__EXTRACTED ENTRIES__
#####
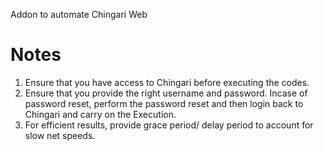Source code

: Addon to automate Chingari Web

# Notes
1. Ensure that you have access to Chingari before executing the codes.
2. Ensure that you provide the right username and password. Incase of password reset, perform the password reset and then login back to Chingari and carry on the Execution.
3. For efficient results, provide grace period/ delay period to account for slow net speeds.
#####
__ASSIGNMENT__
Where the string "provide" occurs in the data, return the whole line.

__THE ANSWER__
2. Ensure that you provide the right username and password. Incase of password reset, perform the password reset and then login back to Chingari and carry on the Execution.
3. For efficient results, provide grace period/ delay period to account for slow net speeds.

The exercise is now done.